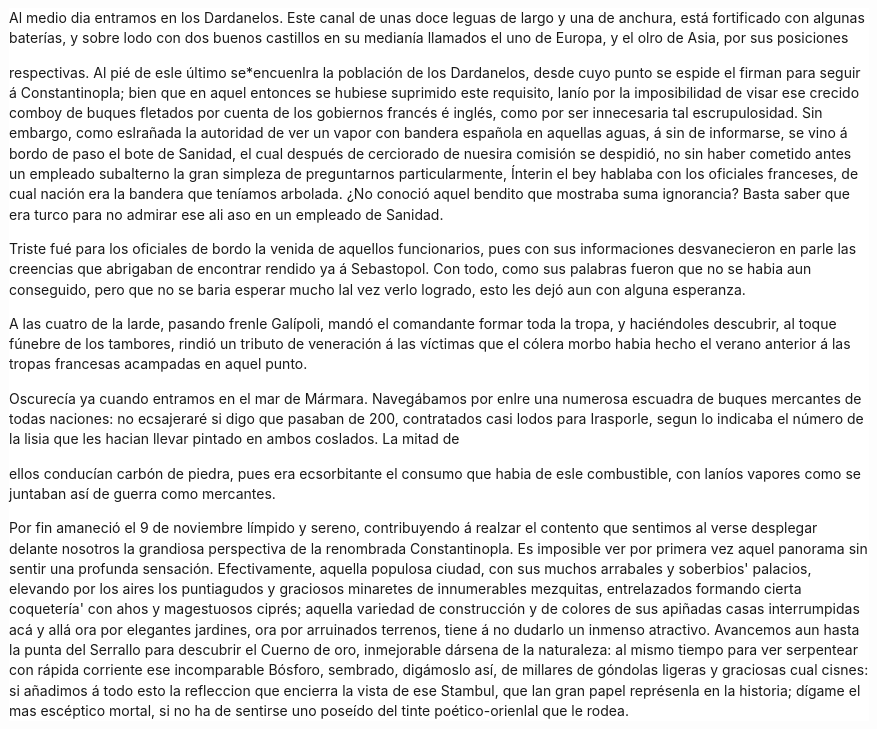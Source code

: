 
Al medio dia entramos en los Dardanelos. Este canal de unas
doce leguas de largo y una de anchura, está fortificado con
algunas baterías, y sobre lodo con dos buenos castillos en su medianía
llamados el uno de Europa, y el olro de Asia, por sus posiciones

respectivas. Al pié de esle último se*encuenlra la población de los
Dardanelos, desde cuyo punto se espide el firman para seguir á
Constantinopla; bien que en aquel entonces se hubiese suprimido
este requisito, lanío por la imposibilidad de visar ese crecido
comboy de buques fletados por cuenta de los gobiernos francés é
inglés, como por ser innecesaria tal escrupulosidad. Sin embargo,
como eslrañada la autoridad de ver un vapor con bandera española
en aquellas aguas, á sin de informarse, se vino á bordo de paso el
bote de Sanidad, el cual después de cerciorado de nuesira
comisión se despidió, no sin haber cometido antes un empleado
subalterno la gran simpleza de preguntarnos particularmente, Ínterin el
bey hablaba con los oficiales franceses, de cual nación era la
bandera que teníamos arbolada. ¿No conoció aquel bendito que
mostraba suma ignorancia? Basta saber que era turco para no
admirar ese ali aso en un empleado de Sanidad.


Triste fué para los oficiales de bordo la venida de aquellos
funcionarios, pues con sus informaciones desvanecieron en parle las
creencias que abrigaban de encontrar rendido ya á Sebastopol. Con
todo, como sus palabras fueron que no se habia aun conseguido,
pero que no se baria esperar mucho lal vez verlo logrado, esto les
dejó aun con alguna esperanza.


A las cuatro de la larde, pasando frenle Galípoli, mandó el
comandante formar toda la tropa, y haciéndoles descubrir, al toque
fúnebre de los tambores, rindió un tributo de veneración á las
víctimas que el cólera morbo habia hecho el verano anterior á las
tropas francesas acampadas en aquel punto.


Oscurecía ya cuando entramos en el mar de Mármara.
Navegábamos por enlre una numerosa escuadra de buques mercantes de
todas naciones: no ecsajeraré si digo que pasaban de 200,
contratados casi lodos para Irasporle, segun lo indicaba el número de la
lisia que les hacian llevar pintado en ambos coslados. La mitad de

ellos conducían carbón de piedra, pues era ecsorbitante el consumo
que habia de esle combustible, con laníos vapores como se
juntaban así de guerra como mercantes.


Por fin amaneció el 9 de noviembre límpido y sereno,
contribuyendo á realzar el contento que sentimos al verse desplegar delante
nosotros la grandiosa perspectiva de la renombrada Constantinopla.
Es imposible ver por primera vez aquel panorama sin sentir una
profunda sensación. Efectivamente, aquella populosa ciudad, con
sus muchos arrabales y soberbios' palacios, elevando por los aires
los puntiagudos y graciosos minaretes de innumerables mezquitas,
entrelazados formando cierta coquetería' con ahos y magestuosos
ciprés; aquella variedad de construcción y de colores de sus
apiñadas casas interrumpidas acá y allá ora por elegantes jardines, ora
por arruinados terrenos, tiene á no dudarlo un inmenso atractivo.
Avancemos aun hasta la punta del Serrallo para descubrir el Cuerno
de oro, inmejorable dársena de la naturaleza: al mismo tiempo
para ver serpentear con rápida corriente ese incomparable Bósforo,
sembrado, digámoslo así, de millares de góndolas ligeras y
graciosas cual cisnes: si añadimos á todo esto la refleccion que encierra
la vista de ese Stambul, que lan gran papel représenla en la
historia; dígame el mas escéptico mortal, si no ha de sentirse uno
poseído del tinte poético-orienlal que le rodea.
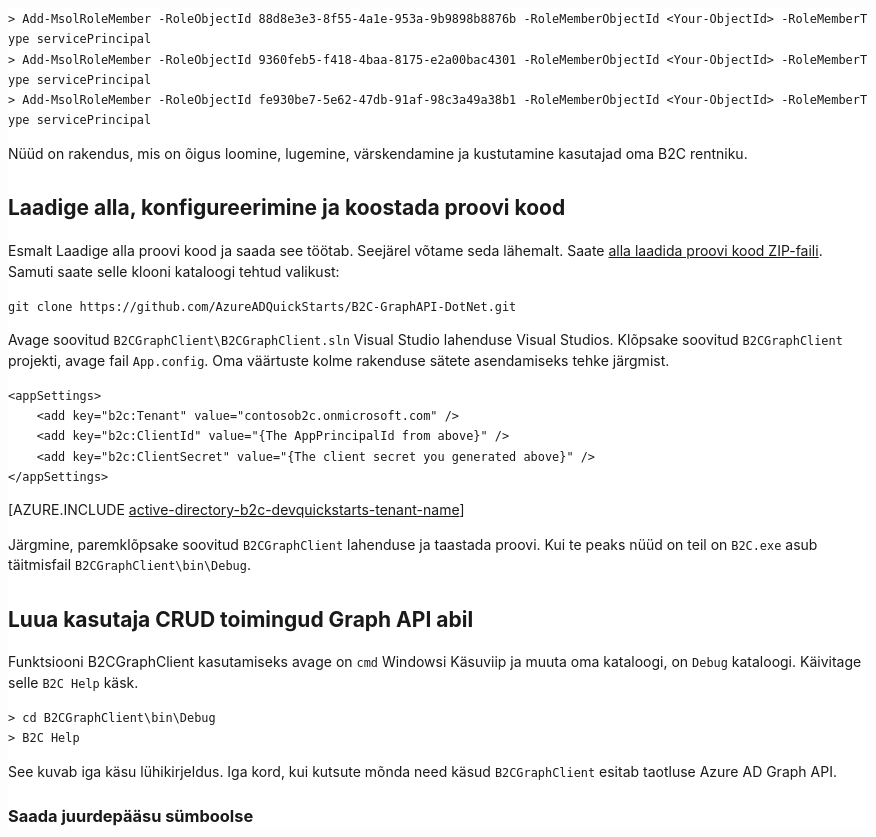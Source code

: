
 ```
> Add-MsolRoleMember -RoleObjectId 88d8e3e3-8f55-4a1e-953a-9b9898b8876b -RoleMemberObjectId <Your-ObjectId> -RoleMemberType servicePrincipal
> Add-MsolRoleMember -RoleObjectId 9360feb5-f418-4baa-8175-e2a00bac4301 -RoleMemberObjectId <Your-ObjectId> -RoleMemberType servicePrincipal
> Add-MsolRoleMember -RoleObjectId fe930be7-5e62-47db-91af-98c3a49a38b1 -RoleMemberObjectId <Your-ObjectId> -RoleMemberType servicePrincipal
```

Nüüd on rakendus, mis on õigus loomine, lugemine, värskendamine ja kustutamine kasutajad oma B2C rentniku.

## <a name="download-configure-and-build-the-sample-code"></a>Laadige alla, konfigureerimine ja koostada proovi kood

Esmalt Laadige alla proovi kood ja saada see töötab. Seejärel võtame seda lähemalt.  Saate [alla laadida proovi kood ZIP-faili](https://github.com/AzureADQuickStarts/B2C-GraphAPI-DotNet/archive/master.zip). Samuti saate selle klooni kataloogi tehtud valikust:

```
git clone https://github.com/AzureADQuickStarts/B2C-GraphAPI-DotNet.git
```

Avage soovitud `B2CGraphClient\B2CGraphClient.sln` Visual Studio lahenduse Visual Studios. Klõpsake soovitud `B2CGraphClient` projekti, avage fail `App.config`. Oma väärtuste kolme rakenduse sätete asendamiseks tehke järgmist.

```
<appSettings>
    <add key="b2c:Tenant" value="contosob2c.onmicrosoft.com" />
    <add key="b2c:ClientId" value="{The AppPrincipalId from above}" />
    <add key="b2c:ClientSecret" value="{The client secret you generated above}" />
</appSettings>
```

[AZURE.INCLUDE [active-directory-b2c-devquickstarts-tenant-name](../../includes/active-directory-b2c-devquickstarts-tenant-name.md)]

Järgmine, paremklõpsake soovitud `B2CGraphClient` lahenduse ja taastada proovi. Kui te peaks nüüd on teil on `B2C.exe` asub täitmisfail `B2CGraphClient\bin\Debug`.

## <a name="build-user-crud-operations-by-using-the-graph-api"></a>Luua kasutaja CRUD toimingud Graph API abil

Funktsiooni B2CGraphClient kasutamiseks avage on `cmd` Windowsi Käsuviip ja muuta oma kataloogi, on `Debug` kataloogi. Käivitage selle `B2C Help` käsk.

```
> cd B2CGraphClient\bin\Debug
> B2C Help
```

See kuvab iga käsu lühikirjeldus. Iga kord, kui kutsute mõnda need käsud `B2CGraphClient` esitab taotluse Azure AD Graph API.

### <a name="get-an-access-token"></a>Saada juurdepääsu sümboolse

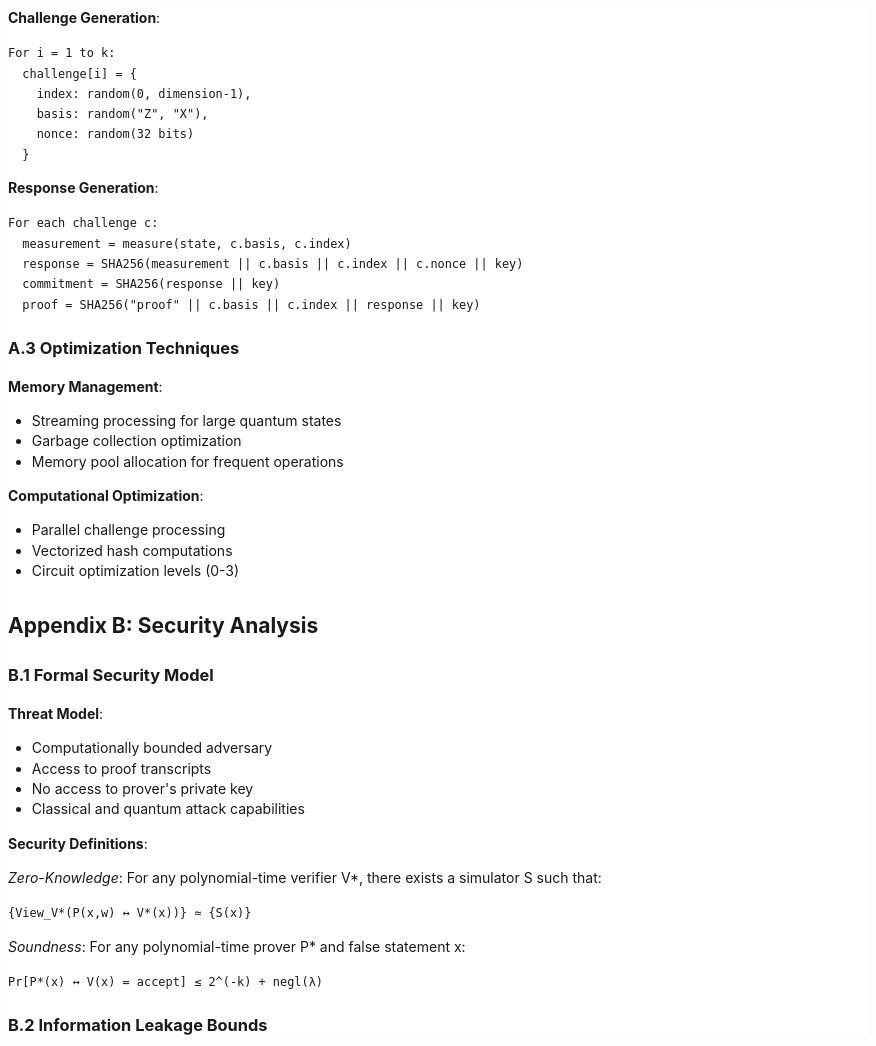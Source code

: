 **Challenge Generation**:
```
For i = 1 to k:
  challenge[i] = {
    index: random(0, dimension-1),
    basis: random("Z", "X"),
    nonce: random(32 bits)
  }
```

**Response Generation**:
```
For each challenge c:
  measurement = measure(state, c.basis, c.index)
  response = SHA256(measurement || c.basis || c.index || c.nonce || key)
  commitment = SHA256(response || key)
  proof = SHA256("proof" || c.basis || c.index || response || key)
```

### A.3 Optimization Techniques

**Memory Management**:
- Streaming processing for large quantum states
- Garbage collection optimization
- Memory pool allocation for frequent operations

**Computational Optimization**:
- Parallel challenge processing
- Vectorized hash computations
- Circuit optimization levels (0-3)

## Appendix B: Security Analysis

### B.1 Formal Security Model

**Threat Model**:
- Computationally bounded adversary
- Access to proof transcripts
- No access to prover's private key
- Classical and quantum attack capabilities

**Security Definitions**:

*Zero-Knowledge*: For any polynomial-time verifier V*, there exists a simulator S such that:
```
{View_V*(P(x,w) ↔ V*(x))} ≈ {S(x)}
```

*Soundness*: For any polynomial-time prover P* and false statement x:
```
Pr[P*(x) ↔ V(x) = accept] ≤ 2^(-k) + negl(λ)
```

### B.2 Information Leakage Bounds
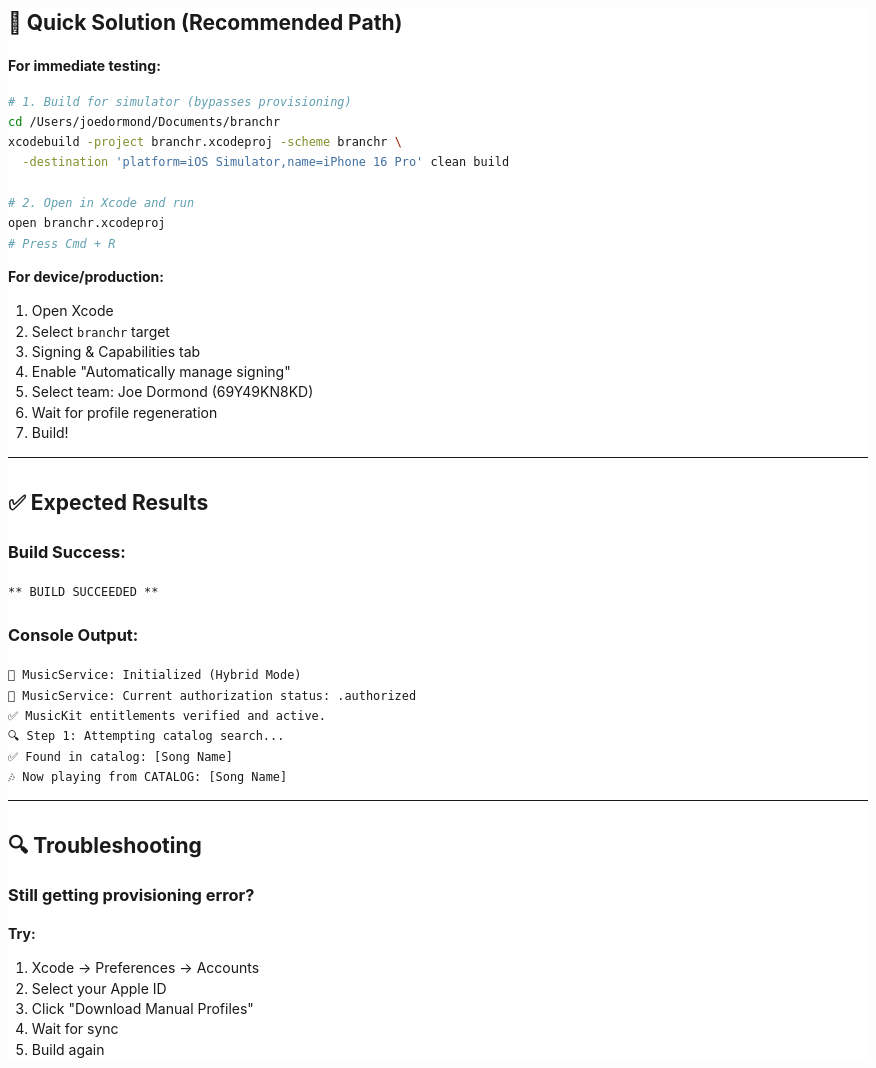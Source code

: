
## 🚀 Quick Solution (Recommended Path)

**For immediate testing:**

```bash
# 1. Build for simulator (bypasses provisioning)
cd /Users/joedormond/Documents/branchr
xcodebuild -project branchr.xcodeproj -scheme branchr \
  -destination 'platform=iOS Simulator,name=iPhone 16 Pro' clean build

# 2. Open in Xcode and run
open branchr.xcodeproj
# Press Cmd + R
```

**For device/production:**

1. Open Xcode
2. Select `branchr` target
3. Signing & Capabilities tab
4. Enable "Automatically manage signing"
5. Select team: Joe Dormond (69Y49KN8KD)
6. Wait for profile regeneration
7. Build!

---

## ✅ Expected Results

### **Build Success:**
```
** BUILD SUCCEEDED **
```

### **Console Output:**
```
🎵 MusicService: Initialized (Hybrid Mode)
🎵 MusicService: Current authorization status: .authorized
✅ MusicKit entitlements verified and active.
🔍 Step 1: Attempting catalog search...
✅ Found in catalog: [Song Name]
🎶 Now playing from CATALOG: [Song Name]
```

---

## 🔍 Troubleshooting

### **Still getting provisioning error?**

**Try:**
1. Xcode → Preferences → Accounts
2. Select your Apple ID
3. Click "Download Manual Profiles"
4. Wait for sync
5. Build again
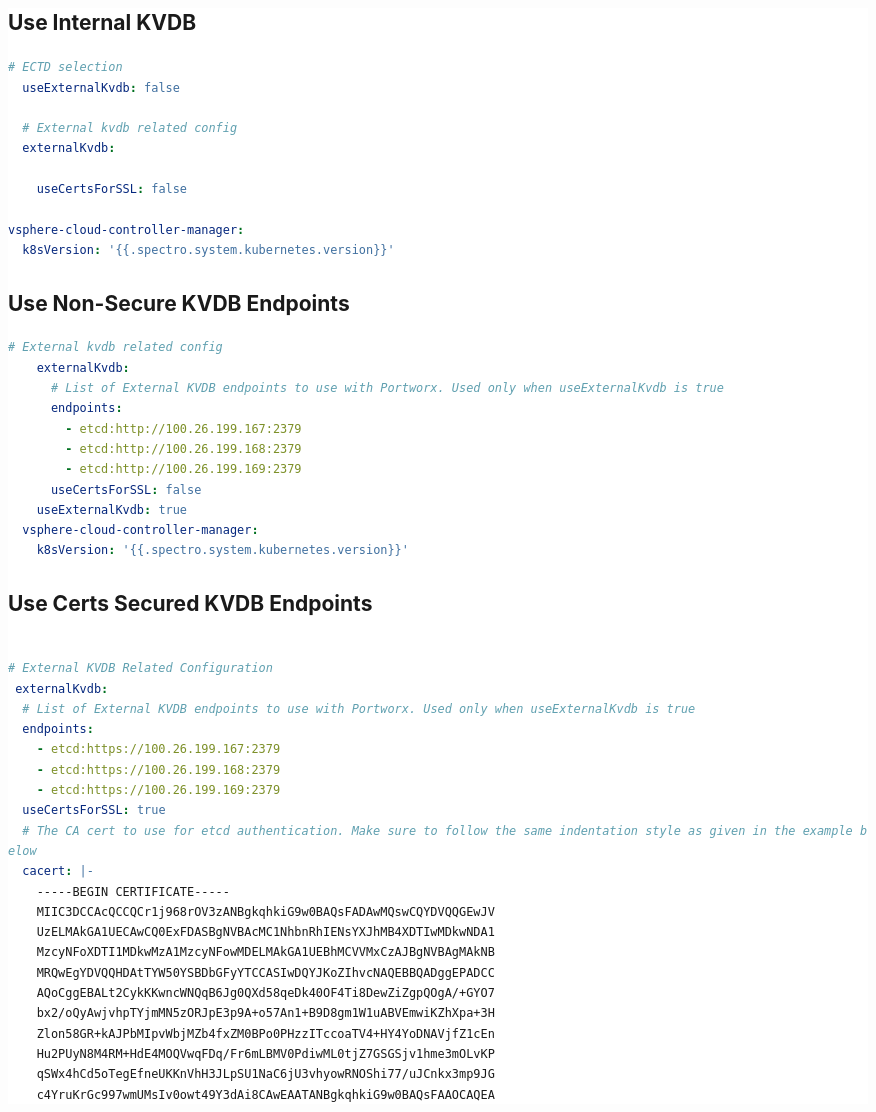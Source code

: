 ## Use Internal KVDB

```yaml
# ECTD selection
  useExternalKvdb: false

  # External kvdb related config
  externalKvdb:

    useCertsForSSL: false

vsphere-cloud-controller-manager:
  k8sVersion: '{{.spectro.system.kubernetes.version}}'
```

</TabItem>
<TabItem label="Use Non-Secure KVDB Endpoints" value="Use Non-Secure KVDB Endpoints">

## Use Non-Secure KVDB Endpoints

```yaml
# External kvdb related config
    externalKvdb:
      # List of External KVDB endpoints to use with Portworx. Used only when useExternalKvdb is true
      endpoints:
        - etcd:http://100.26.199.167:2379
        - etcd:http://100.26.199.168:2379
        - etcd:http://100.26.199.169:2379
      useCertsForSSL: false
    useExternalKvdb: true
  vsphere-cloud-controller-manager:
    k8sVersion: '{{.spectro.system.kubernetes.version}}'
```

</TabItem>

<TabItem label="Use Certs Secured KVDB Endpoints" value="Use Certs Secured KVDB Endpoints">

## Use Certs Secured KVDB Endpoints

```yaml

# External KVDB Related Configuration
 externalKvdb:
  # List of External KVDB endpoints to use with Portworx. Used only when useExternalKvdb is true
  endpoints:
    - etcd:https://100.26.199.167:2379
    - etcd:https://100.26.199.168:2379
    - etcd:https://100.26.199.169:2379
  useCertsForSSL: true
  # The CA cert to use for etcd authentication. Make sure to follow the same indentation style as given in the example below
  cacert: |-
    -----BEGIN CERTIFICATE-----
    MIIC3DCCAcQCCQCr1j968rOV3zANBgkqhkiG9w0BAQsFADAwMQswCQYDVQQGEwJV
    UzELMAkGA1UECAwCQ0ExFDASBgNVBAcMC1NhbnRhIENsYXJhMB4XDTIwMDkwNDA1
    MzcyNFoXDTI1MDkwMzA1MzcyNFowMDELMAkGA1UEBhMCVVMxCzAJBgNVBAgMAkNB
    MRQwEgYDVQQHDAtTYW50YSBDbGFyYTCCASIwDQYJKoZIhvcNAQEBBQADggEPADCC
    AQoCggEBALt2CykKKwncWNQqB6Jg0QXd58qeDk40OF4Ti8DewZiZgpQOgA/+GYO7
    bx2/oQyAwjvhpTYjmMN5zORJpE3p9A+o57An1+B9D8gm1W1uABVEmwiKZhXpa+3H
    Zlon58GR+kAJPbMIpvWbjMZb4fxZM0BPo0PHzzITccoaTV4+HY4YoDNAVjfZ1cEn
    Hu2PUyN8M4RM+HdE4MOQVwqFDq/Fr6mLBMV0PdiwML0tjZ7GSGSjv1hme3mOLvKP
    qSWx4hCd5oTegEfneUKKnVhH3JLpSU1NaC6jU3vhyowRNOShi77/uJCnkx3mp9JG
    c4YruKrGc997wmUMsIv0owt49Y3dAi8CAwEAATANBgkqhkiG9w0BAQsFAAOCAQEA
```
________________________
Show all lines above containing "https".

Esmalt Laadige alla proovi kood ja saada see töötab. Seejärel võtame seda lähemalt.  Saate [alla laadida proovi kood ZIP-faili](https://github.com/AzureADQuickStarts/B2C-GraphAPI-DotNet/archive/master.zip). Samuti saate selle klooni kataloogi tehtud valikust:
git clone https://github.com/AzureADQuickStarts/B2C-GraphAPI-DotNet.git
    - etcd:https://100.26.199.167:2379
    - etcd:https://100.26.199.168:2379
    - etcd:https://100.26.199.169:2379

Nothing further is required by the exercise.